# M36 Jackson WW2-era tank destroyer- Canadian service?



## CougarKing (28 Aug 2014)

Anyone familiar with armoured history of the Second World War would know that the Canadian Army used M10 Achilles tank destroyers in Europe during that time. 

Still, does anyone here know if the Canadian Army used the successor tank destroyer called M36 Jackson? I did an exhaustive search on this site as well as  on other sites, but to no avail. 

It does say the following on wikipedia entry for the M36 Jackson, but not all wiki entries are reliable, as we all know:



> Operators:
> 
> USA: US Army Main Operator
> Bosnia: Bosnian Army used them as part of the Balkan Wars of the 1990s
> ...



Given the need to maintain commonality with the British Army when it came to using the same equipment at the time, wouldn't it be strange that the Jackson was used by the Canadian Army and not by the Brits? That's another reason why I am reluctant to believe what the wiki entry says.

Anyone who has information that could further shed light on this would be a great help.  

(A picture of an M36, which is similar in profile to Sherman tanks.)


----------



## Colin Parkinson (28 Aug 2014)

First I have heard about it. It's possible it took part in post-war trials in Canada


----------



## McG (28 Aug 2014)

I believe the pacific force that was being built at war's end was intended to have more in common with the US as compared to the European theatre.  Could we have had this vehicle with the intent of using it against Japan?


----------



## MilEME09 (29 Aug 2014)

MCG said:
			
		

> I believe the pacific force that was being built at war's end was intended to have more in common with the US as compared to the European theatre.  Could we have had this vehicle with the intent of using it against Japan?

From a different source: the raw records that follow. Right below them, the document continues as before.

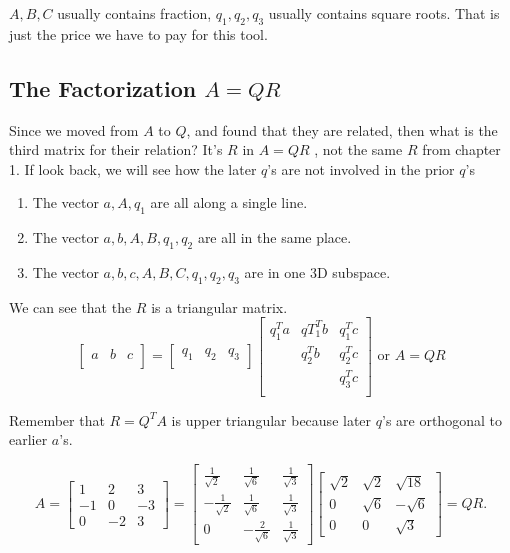 \(A, B, C\) usually contains fraction, \(q_1, q_2, q_3\) usually contains square roots. That is just the price we have to pay for this tool. 

\subsection{The Factorization \(A = QR\) }


Since we moved from \(A\) to \(Q\), and found that they are related, then what is the third matrix for their relation? It's \(R\) in \(A = QR\) , not the same \(R\) from chapter 1. If look back, we will see how the later \(q\)'s are not involved in the prior \(q\)'s
\begin{enumerate}
    \item The vector \(a, A, q_1\) are all along a single line. 
    \item The vector \(a, b, A, B, q_1, q_2\) are all in the same place. 
    \item The vector \(a, b, c, A, B, C, q_1, q_2, q_3\) are in one 3D subspace.  
\end{enumerate}       

We can see that the \(R\) is a triangular matrix. 
\[
    \begin{bmatrix}
        a & b & c  \\
    \end{bmatrix}
    = 
    \begin{bmatrix}
        q_1 & q_2 & q_3  \\
    \end{bmatrix}
    \begin{bmatrix}
        q^T_1 a & qT^T_1 b & q^T_1 c  \\
         & q^T_2 b & q^T_2 c  \\
         &  & q^T_3 c  \\
    \end{bmatrix}
    \text{ or }
    A = QR
\]

Remember that \(R = Q^T A\) is upper triangular because later \(q\)'s are orthogonal to earlier \(a\)'s. 

\[
A = \begin{bmatrix}
1 & 2 & 3 \\
-1 & 0 & -3 \\
0 & -2 & 3
\end{bmatrix}
=
\begin{bmatrix}
\frac{1}{\sqrt{2}} & \frac{1}{\sqrt{6}} & \frac{1}{\sqrt{3}} \\
-\frac{1}{\sqrt{2}} & \frac{1}{\sqrt{6}} & \frac{1}{\sqrt{3}} \\
0 & -\frac{2}{\sqrt{6}} & \frac{1}{\sqrt{3}}
\end{bmatrix}
\begin{bmatrix}
\sqrt{2} & \sqrt{2} & \sqrt{18} \\
0 & \sqrt{6} & -\sqrt{6} \\
0 & 0 & \sqrt{3}
\end{bmatrix}
= QR.
\]

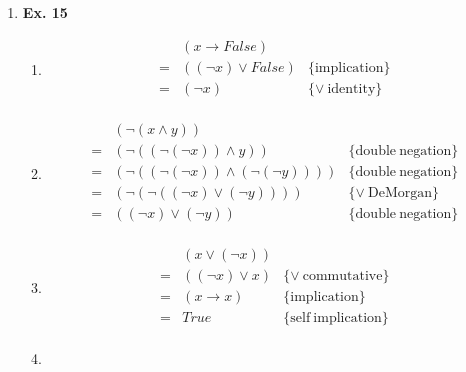 \documentclass{article}
\begin{document}
\begin{enumerate}

    \item {\bf Ex. 15}
      \begin{enumerate}
        \item
          \[ \begin{array}{lll}
              & (x \to False) & \\
            = & ((\neg x) \vee False) & \{\mathrm{implication}\} \\
            = & (\neg x) & \{\vee\mathrm{\ identity}\} \\
          \end{array} \]
        \item
          \[ \begin{array}{lll}
              & (\neg (x \wedge y)) & \\
            = & (\neg ((\neg (\neg x)) \wedge y)) & \{\mathrm{double\ negation}\} \\
            = & (\neg ((\neg (\neg x)) \wedge (\neg (\neg y)))) & \{\mathrm{double\ negation}\} \\
            = & (\neg (\neg ((\neg x) \vee (\neg y)))) & \{\vee \mathrm{\ DeMorgan}\} \\
            = & ((\neg x) \vee (\neg y)) & \{\mathrm{double\ negation}\} \\
          \end{array} \]
        \item
          \[ \begin{array}{lll}
              & (x \vee (\neg x)) & \\
            = & ((\neg x) \vee x) & \{\vee \mathrm{\ commutative}\} \\
            = & (x \to x) & \{\mathrm{implication}\} \\
            = & True & \{\mathrm{self\ implication}\} \\
          \end{array} \]
        \item
          \[ \begin{array}{lll}

\end{array}\]
\end{enumerate}
\end{enumerate}
\end{document}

Perfectly possible, Remember that the original plan for Operation Downfall (invasion of the Japanese home islands) had handed Canada the Objective of Tokyo, and perhaps the War Department of the time wanted as much in common with the US as possible for reason of spare parts and replacement vehicles.


----------



## Lightguns (29 Aug 2014)

No, I do not think so, it may have been scheduled as part of the Pacific Force but the training was not that far advanced by the August 1945, they were still collecting volunteers.   M36 was the latest and greatest US Army TD, we did not use in Europe at all, we never had any in Korea and it is highly unlikely that we even seen the inside of one anytime between.  I got a set of books from 1945 on Canuck equipment it is not there at all.  Our post war TD was the 17 pounder replaced by the 106 Recoiless replaced by TOW, although we flirted ENTAC but no TD on tracks or wheels til M150 (TOW on an M113).

Likely someone saw pictures of Canadians with captured Yugo M36s in FYR and assumed.


----------



## CougarKing (29 Aug 2014)

Lightguns said:
			
		

> No, I do not think so, it may have been scheduled as part of the Pacific Force but the training was not that far advanced by the August 1945, they were still collecting volunteers.   M36 was the latest and greatest US Army TD, we did not use in Europe at all, we never had any in Korea and it is highly unlikely that we even seen the inside of one anytime between. * I got a set of books from 1945 on Canuck equipment it is not there at all.*  Our post war TD was the 17 pounder replaced by the 106 Recoiless replaced by TOW, although we flirted ENTAC but no TD on tracks or wheels til M150 (TOW on an M113).
> 
> Likely someone saw pictures of Canadians with captured Yugo M36s in FYR and assumed.



Lightguns,

Thanks for your feedback. Do you mind citing which books on Canadian equipment you meant above?

Discussion at another forum where I posted on the same topic seems to suggest that at least one M36 was used for evaluation/testing though.


----------



## Colin Parkinson (9 Sep 2014)

I posted on tanknet and did not find anything new in this regard, even the what happened to the M10's we took to Korea is not known for sure.


----------